[Dataset entries]
-=-=-=-=-

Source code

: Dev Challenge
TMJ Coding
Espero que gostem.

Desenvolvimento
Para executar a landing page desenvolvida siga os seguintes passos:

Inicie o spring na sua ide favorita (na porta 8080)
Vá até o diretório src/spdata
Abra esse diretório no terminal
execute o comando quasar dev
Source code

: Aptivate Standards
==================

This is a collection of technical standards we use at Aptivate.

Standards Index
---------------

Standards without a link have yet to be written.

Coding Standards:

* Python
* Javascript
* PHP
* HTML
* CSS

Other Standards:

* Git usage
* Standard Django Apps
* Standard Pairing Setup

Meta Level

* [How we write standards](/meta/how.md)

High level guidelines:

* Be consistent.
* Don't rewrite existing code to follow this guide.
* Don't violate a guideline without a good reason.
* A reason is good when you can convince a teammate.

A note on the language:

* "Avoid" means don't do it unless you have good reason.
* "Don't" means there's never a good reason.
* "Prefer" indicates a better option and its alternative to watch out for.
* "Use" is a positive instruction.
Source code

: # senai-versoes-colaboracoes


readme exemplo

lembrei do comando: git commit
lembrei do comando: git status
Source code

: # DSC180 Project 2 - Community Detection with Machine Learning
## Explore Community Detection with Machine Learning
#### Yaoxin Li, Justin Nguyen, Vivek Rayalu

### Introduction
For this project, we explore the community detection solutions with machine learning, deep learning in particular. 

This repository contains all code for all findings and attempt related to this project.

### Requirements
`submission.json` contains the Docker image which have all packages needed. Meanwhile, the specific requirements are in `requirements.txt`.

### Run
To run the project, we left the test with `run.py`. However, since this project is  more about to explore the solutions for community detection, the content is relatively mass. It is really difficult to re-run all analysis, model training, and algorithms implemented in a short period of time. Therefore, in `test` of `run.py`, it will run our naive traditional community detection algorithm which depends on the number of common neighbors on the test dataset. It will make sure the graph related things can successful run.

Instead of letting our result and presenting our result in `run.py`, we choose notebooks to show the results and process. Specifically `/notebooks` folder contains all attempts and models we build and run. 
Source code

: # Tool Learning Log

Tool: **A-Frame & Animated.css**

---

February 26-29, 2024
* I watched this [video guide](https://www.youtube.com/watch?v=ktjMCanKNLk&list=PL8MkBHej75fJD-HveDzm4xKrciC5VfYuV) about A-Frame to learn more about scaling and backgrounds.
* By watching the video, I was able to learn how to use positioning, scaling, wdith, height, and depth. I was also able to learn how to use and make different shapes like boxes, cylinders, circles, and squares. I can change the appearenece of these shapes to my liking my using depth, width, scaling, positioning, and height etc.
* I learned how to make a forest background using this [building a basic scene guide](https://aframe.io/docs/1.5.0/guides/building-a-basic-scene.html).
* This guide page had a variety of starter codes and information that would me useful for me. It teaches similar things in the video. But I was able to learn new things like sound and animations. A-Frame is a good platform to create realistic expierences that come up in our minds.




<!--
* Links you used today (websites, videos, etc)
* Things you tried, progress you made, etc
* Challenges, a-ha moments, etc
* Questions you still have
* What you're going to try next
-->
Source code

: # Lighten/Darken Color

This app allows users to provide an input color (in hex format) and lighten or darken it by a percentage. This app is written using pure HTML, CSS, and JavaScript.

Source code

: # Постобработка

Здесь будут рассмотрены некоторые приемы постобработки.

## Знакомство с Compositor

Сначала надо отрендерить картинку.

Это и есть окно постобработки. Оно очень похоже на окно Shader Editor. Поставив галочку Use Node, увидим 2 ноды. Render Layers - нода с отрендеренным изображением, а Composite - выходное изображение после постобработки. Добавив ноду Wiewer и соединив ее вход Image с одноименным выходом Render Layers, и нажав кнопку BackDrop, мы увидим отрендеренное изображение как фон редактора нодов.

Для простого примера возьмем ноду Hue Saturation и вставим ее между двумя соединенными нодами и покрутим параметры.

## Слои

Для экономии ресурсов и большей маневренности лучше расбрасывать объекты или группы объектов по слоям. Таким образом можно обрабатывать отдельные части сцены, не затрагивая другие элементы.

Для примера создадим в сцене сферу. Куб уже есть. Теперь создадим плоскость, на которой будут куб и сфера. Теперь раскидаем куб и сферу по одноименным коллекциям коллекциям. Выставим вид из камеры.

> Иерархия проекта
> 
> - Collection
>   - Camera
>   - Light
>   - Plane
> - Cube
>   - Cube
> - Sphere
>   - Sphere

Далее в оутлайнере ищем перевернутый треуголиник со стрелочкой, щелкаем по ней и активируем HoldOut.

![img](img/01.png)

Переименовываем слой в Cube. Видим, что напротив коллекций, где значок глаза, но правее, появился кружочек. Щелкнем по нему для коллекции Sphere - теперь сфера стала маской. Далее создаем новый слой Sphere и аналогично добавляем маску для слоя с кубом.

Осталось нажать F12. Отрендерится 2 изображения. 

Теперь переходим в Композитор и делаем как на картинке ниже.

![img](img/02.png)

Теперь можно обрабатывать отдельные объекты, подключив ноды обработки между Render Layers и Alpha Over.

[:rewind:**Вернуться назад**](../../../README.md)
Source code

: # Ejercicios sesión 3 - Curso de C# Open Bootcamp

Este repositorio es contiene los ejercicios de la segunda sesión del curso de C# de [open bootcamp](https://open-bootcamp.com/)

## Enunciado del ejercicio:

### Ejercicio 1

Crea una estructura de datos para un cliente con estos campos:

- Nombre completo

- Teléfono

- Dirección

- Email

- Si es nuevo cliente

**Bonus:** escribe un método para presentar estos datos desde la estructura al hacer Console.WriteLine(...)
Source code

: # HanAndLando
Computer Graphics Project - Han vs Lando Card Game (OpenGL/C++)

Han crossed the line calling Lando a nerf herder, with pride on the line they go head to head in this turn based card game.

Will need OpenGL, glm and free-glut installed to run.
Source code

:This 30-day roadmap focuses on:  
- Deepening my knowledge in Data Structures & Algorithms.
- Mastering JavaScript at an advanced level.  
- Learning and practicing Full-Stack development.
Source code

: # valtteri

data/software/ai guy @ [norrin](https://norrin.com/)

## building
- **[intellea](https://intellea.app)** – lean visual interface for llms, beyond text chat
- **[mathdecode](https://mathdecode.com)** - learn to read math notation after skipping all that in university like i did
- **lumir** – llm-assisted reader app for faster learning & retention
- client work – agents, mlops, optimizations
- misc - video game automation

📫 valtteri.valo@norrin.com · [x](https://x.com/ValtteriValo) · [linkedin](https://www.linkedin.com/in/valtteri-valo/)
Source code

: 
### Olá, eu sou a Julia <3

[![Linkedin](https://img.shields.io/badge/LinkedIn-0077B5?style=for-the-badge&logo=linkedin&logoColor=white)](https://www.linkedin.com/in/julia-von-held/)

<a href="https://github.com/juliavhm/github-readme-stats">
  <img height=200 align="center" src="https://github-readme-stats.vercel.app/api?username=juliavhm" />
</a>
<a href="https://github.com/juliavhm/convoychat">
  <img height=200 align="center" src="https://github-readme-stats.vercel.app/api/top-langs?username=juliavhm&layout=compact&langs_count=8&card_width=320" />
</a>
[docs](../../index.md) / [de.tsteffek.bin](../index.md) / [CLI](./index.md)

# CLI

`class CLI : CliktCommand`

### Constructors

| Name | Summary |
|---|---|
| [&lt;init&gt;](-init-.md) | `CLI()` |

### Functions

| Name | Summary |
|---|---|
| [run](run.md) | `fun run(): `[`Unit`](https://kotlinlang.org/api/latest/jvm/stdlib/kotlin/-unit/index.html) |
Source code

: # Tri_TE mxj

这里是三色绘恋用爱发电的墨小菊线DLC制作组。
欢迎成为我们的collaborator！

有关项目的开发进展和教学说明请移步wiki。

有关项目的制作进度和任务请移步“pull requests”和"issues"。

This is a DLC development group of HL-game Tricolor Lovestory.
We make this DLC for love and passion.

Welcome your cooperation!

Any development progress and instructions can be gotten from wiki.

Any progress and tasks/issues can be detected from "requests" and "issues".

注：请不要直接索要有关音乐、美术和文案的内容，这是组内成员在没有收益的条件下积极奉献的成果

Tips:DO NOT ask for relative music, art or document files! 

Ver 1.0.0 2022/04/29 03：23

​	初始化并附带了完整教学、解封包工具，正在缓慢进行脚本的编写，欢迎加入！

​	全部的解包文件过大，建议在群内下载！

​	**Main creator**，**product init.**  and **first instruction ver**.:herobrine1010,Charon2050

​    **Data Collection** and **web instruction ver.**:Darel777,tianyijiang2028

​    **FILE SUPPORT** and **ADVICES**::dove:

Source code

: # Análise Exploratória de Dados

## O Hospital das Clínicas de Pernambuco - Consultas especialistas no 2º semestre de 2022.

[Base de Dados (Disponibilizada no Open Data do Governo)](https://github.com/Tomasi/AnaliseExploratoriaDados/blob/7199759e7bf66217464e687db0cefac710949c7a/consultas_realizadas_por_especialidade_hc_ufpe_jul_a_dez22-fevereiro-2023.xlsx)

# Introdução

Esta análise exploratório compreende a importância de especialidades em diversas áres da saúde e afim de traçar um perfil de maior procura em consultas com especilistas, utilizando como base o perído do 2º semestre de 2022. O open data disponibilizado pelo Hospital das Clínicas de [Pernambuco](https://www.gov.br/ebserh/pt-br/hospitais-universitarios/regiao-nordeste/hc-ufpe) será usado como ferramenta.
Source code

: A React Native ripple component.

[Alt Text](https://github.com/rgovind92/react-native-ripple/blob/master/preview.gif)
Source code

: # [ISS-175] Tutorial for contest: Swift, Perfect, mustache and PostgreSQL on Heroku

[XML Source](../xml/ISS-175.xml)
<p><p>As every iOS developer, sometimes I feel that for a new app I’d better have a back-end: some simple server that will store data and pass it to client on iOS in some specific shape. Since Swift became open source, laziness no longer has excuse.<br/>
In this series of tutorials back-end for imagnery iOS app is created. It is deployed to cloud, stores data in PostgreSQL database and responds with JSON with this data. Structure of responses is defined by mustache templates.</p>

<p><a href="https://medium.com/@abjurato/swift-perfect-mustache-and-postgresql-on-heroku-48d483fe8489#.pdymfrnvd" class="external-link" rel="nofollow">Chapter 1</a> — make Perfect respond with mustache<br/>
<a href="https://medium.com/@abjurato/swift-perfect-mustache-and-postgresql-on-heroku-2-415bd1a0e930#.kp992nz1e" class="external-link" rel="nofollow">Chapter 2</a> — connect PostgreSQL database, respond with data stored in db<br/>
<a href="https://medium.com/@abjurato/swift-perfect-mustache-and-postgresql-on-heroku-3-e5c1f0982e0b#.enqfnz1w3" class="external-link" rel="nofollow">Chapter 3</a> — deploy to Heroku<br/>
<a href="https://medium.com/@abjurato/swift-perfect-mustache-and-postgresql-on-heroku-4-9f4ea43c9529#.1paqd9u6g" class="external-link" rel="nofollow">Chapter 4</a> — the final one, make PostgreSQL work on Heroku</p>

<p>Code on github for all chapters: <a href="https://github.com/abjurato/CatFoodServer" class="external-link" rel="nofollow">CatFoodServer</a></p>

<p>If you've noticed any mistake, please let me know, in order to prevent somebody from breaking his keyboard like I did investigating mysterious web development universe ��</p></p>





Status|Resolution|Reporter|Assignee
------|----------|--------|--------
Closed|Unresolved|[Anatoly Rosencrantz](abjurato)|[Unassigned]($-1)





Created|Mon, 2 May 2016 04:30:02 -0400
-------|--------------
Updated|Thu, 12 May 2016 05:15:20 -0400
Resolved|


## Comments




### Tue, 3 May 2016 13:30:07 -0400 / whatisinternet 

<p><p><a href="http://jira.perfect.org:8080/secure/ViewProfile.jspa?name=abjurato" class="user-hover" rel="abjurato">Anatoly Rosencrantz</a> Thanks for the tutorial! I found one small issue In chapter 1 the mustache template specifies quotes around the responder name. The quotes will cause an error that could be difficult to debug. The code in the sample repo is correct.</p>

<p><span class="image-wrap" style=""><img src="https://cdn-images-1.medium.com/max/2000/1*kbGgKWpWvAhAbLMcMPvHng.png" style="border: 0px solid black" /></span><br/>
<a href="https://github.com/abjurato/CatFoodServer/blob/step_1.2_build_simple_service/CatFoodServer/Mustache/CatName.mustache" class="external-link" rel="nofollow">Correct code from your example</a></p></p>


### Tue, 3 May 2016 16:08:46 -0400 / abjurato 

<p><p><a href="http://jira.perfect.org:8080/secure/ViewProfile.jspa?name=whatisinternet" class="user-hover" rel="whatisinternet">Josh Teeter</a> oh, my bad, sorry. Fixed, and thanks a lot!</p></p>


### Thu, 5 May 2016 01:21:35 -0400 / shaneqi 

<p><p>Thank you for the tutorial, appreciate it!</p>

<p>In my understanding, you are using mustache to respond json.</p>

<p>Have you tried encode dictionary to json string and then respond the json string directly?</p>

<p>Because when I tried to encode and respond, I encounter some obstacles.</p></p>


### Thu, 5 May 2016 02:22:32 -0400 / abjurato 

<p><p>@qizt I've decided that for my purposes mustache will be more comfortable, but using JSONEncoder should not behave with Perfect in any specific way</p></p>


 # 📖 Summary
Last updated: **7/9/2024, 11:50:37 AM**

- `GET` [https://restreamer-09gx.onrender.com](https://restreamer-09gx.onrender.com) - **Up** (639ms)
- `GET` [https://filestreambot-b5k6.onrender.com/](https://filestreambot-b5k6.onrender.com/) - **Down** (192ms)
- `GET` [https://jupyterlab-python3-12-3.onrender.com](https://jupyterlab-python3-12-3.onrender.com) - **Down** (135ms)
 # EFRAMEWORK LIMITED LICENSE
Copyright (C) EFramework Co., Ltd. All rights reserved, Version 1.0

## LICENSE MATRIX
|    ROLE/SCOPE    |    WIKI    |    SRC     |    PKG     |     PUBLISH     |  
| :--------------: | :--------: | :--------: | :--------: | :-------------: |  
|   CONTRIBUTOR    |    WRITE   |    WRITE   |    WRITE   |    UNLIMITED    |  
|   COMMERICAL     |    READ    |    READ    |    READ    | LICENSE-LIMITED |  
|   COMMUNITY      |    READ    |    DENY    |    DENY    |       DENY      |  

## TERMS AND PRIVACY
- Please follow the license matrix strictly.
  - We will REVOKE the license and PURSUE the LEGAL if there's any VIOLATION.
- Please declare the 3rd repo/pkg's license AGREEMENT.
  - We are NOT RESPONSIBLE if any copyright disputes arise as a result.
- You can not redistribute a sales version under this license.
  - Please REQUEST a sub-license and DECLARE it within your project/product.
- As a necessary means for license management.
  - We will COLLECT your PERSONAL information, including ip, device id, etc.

-=-=-=-=-

• _DESCRIPTION OF THE TASK_:
Give back one number only: the count of lines in the entries that hold the string "Далее".

• _SOLUTION TO THE PROBLEM_:
2